Тим продолжил осмотр. Хотя, из такого положения сложно было увидеть что-то еще. Слева была стена. Просто стена. С тем самым оком. Ну, насколько было видно. Но главное – Тим не увидел того, кто с ним разговаривал.

– И чего ты затеял дергаться? – спросил бестелесный голос.

– Ничего. Просто хотел сесть.

– Зачем?

Дурацкий вопрос. Тим осторожно пожал плечами и ответил:

– Хотел посмотреть что за окном.

– Ага. Это мы сейчас попробуем устроить.

На самом краю восприятия из стены выехало нечто. Какое-то устройство. Оно зависло над бедром Тима, проехалось туда-сюда еле слышно жужжа, а потом убралось восвояси.

– Это что? – спросил Тим.

– Сканер, – сообщил голос. – Проверяю не развалится ли твоя нога. А теперь давай попробуем сесть.

Тим не понял что имелось в виду, но тут зажужжало громче, и верхняя половина его… кровати? начала подниматься. Она приподнялась ненамного, но мальчик смог увидеть получше что там за окном. А за окном был не сад – прямо таки дикий, хотя и очень приятный лес.

– Так лучше? – спросил голос.

– Да, спасибо, – сказал Тим. – А вы кто?

– Зови меня Чарли, – сказал голос. – Я нахожусь не здесь, но так вышло, что на ближайшее время я твой единственный собеседник.

– Чарли, – задумчиво повторил Тим. – Приятно познакомиться.

– Вежливый, – проговорил Чарли (Тиму показалось, или он там тихонько хихикнул?). – А уж мне-то как приятно. Как самочувствие не спрашиваю – ты сам все продемонстрировал, едва открыв глаза. Так что придется тебе еще какое-то время пробыть в статусе тяжелобольного. Дня два, я думаю. Ну хоть не при смерти.

– А я был при смерти? – осторожно спросил Тим.

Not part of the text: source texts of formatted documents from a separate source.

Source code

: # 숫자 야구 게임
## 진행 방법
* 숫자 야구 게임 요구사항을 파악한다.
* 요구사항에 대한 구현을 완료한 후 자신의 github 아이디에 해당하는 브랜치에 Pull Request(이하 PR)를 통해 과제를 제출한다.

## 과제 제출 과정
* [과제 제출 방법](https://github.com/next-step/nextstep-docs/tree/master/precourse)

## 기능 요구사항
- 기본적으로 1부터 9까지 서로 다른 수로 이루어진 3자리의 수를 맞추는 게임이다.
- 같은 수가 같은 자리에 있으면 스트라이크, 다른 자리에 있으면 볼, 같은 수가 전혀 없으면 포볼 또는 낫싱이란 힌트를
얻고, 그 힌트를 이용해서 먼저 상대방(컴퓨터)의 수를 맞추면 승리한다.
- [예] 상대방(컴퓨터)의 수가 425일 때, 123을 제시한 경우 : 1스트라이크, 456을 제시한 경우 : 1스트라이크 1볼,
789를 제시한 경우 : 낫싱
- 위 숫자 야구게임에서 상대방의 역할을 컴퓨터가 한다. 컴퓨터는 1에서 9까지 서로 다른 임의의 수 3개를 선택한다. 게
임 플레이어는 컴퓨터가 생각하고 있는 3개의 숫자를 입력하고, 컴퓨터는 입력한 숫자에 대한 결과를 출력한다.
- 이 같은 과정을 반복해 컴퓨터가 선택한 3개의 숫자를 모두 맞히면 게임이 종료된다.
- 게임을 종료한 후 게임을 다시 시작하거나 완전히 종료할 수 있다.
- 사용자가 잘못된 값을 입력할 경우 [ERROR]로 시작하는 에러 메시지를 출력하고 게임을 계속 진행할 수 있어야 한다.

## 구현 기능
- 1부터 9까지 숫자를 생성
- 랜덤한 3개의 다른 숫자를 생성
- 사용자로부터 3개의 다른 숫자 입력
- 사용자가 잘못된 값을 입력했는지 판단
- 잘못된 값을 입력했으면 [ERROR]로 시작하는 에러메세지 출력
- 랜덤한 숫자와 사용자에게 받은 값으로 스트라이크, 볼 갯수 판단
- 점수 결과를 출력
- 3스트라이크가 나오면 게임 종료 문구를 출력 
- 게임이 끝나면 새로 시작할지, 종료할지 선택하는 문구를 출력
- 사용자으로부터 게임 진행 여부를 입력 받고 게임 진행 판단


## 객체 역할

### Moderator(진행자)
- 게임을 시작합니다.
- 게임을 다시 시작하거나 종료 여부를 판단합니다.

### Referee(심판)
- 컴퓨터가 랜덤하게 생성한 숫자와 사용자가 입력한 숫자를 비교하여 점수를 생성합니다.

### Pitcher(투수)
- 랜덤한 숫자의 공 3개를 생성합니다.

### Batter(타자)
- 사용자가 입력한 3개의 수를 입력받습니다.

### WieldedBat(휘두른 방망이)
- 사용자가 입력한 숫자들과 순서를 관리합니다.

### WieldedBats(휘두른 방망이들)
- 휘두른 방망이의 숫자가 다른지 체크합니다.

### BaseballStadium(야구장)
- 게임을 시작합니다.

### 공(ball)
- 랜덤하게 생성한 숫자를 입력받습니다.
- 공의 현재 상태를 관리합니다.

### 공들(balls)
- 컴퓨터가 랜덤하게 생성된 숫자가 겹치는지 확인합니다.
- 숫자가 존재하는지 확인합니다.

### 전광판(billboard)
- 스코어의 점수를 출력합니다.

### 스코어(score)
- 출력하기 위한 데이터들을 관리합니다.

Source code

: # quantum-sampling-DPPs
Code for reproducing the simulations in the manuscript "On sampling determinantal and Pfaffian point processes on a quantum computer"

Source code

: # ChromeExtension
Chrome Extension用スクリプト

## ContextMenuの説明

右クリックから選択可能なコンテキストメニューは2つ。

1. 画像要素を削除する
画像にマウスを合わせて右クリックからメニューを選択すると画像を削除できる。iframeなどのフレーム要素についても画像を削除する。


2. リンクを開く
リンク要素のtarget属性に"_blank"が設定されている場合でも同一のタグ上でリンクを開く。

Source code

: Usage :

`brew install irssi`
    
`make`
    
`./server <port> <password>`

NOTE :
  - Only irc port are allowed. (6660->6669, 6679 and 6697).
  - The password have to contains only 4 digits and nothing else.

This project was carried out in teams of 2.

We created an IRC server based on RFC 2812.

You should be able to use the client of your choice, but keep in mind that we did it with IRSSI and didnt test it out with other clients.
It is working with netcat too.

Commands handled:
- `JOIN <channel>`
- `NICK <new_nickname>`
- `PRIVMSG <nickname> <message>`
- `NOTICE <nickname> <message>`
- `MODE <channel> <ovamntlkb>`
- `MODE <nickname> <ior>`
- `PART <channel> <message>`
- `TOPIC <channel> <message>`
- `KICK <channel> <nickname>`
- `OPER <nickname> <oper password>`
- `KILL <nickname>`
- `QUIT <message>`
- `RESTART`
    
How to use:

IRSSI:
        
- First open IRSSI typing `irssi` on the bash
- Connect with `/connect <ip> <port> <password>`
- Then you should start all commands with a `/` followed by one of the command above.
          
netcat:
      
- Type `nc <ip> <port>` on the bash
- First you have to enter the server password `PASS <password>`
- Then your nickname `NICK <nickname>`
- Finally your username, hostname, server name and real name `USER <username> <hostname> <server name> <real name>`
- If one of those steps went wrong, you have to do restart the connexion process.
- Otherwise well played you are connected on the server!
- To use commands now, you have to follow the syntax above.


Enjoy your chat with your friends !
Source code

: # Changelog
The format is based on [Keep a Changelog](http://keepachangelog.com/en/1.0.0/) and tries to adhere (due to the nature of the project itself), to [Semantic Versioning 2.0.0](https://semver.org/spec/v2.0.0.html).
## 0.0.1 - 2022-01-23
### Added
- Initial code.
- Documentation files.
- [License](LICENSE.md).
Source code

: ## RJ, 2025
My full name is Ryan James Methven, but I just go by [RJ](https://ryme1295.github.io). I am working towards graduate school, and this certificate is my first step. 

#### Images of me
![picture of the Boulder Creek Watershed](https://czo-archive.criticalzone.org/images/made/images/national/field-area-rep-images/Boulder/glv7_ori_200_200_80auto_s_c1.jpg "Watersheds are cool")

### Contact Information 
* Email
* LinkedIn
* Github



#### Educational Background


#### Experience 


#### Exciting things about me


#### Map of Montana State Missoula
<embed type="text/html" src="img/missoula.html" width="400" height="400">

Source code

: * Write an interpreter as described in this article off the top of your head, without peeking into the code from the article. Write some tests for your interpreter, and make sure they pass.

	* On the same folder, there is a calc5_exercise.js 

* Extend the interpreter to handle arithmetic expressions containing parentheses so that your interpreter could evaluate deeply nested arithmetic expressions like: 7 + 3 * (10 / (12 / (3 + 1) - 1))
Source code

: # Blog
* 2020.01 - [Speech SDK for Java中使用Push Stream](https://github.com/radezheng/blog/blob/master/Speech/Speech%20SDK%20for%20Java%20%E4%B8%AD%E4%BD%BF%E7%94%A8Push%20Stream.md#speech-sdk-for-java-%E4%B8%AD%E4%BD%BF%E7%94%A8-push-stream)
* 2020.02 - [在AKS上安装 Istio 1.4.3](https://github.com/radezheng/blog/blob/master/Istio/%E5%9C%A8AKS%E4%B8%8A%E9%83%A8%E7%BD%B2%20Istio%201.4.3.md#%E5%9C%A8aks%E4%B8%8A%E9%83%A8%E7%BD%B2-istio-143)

– Давай об этом позже. Есть хочешь?

К немалому своему удивлению, Тим обнаружил, что не просто хочет, а готов заглотить весь продовольственный запас приюта в один присест. Но невидимому Чарли он просто ответил:

– Вообще-то, да.

– Итак, поскольку я не могу прямо сейчас накормить тебя пиццей – ну, дабы тебя не вывернуло наизнанку, предлагаю великолепный гастрономический выбор из овсянки либо куриного бульона.

– Куриный бульон? – удивился Тим.

– Хочешь бульона, – тут же истолковал это по-своему Чарли.

В стене снова зашипело, и перед Тимом возник небольшой столик а котором исходила паром немаленькая такая кружка. Тим осторожно прикоснулся к кружке. Было горячо. При этом он обнаружил, что в сгиб левого локтя вогнана игла, а от нее куда-то за пределы восприятия тянется прозрачная трубка. Кажется, такое называлось катетер. Видимо, так ему и ввели обезболивающее. Тим осторожно проследил куда уходит трубка. Оказалось – в нишу в стене. Странно. И что же с ним такое приключилось? Впрочем, об этом можно подумать позже.